Getting Ready for Supply Chain 2030 – Top 3 Supply Chain Trends Every Company Should Follow
Halo attended Supply Chain Insight’s Global Summit last week and came away with several insights of our own. The conference theme, “Imagine the Supply Chain of 2030” led to much discussion about how multiple technology and economic trends are shaping our expectations and making it hard to predict too far in the future. In particular, the crowd emphasized the massive role of data and analytics, the disruptive impact of automation robotics and the increasing expectations for global sustainability initiatives.
In our view, developing more automated and intelligent supply chains will evolve from companies who plan and execute carefully between and now and 2030. Preparing a business and IT infrastructure to support the use of data will be central. What are things companies of any size should be doing today?
First, given so much technological change, it will be nearly impossible to chart a long-term course. Just look at how fast driverless car initiatives like Uber’s are moving. So, preparing your organization to be agile may be more important than attempting to predict the future. Agile data companies are those that can respond fastest to new opportunities presented by automation. To do so, however, those companies should not be locked into particular proprietary platforms. Because as those proprietary platforms grow, they become less agile themselves. Instead, open architecture platforms offer the best solution to building a data technology infrastructure that can adapt to an unpredictable future. These platforms used well established technologies like SQL that can be learned quickly, implemented inexpensively, and changed out when necessary without losing years of information.

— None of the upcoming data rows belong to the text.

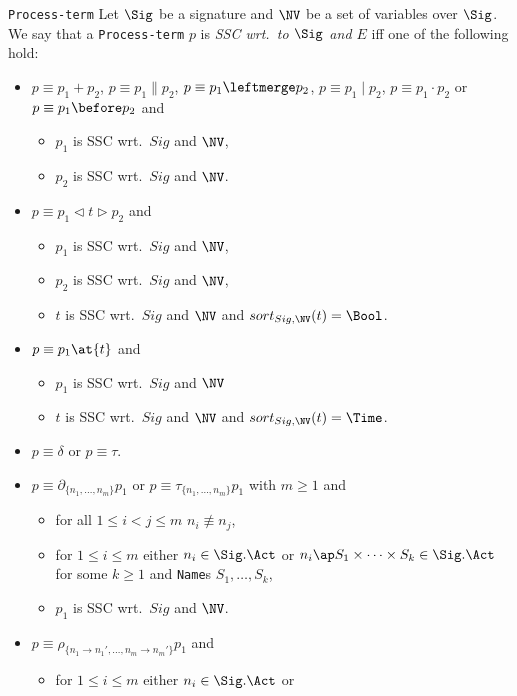 \documentclass[twoside,fleqn,a4paper,dvips]{article}
\begin{document}
\begin{Dn-arg}{{\tt Process-term}}
Let $\Sig$ be a signature and $\NV$ be a set of variables over $\Sig$.
We say that a {\tt Process-term} $p$ is {\it SSC wrt.\ to $\Sig$ and
$E$} iff one of the following hold:
\begin{itemize}
\item
$p\equiv p_1+p_2$, 
$p\equiv p_1\parallel p_2$, $p\equiv p_1\leftmerge p_2$, $p\equiv p_1\mid
p_2$,
$p\equiv p_1 {\cdot} p_2$ or $p\equiv p_1\before p_2$ and
\begin{itemize}
\item
$p_1$ is SSC wrt.\ $Sig$ and $\NV$,
\item
$p_2$ is SSC wrt.\ $Sig$ and $\NV$.
\end{itemize}
\item
$p\equiv p_1\triangleleft t \triangleright p_2$ and
\begin{itemize}
\item
$p_1$ is SSC wrt.\ $Sig$ and $\NV$,
\item
$p_2$ is SSC wrt.\ $Sig$ and $\NV$,
\item
$t$ is SSC wrt.\ $Sig$ and $\NV$ and $sort_{Sig,\NV}(t)=\Bool$.
\end{itemize}
\item
$p\equiv p_1\at{t}$ and 
\begin{itemize}
\item
$p_1$ is SSC wrt.\ $Sig$ and $\NV$
\item
$t$ is SSC wrt.\ $Sig$ and $\NV$ and $sort_{Sig,\NV}(t)=\Time$.
\end{itemize}
\item
$p\equiv \delta$ or $p\equiv\tau$.
\item
$p\equiv\partial_{\{n_1,\ldots,n_m\}}p_1$ or
$p\equiv \tau_{\{n_1,\ldots,n_m\}}p_1$ with $m\geq 1$ and
\begin{itemize}
\item
for all $1\leq i< j \leq m$ $n_i\not\equiv n_j$,
\item
for $1\leq i\leq m$ either $n_i\in \Sig.\Act$ or
$n_i\ap S_1\times \cdots\times S_k\in
\Sig.\Act$ for some $k\geq 1$ and {\tt Name}s $S_1,\ldots,S_k$,
\item
$p_1$ is SSC wrt.\ $Sig$ and $\NV$.
\end{itemize}
\item
$p\equiv\rho_{\{n_1\rightarrow n_1',\ldots,n_m\rightarrow
n_m'\}}p_1$ and
\begin{itemize}
\item
for $1\leq i\leq m$ either $n_i\in \Sig.\Act$ or

\end{itemize}
\end{itemize}
\end{Dn-arg}
\end{document}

Second, data quality will be more important than ever. The more firms become data-driven, and the more data they collect, the harder it will be to ensure the currency, coverage and accuracy of the information they use. To address this issue, data quality automation will become an essential component of an IT organizations tool kit. Data quality automation refers to tools that reduce the manual and laborious tasks that go into ingesting, checking, and transforming data for analysis purposes. In particular, data quality is different for predictive applications. There need to be clear methods of handling missing data, outliers, and sudden shifts in data sources and volumes.
Last, supply chain data security becomes essential. Global supply chains will have operational and strategic data floating across business units, trading partners, countries and regions. Data may be stored in one country and used in another. This poses evolving risks because of varying regulations around privacy and compliance reporting. Building a security perimeter around data assets will be a complex challenge requiring an evolving set of skills and technologies.
As the Imagine 2030 conference highlighted, we are in for an exciting ride as multiple technologies converge to change our world and business models. Data, automation and robotics are just a few of the technical shifts. While its hard to see out to 2030, we think there are obvious steps companies can be taking today to exploit the opportunities and mitigate many risks.